-- What you have to do --
Narrow the data below down to the lines containing "scale".

-- Records supplied --
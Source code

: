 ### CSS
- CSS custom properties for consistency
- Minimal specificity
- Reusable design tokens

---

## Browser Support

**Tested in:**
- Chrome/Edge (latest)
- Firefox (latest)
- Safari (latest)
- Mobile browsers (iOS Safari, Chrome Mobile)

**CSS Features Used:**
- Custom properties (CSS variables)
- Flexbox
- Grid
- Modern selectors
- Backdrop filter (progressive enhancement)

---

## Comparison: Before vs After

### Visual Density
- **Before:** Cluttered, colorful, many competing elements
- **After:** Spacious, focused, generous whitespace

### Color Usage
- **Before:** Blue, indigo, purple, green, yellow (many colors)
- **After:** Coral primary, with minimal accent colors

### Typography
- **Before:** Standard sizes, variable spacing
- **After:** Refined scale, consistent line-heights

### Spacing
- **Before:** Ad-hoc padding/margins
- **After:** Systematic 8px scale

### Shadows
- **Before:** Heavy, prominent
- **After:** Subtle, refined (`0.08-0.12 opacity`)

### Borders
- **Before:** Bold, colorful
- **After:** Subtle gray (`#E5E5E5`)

---

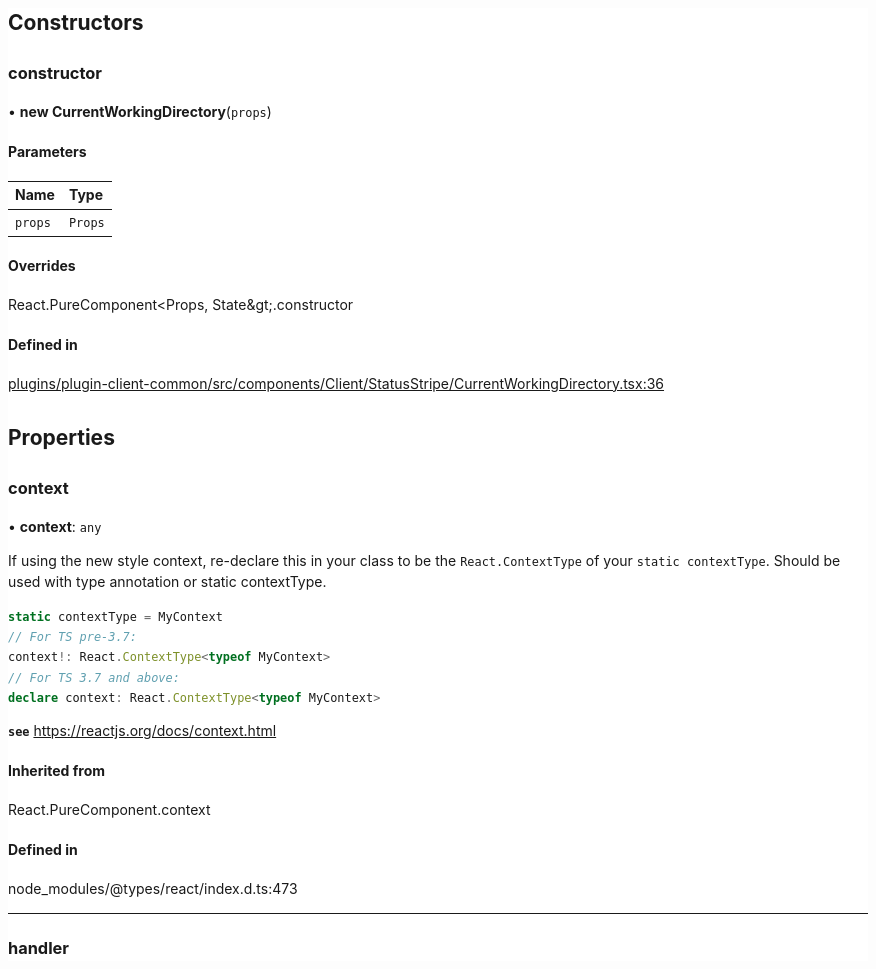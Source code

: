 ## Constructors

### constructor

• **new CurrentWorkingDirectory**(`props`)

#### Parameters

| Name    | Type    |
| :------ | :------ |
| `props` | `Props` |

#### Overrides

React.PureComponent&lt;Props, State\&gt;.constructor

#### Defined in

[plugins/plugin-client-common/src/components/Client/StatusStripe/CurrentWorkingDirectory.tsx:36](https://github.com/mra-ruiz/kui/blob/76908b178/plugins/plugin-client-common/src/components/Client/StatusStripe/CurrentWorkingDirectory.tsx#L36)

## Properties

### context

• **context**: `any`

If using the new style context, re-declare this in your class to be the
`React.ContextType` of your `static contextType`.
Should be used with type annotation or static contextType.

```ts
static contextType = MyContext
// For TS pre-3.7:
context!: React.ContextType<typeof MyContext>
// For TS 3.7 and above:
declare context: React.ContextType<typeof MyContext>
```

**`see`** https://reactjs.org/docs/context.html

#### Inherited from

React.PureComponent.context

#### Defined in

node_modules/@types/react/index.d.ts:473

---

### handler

-- Answer space --
- **After:** Refined scale, consistent line-heights
- **After:** Systematic 8px scale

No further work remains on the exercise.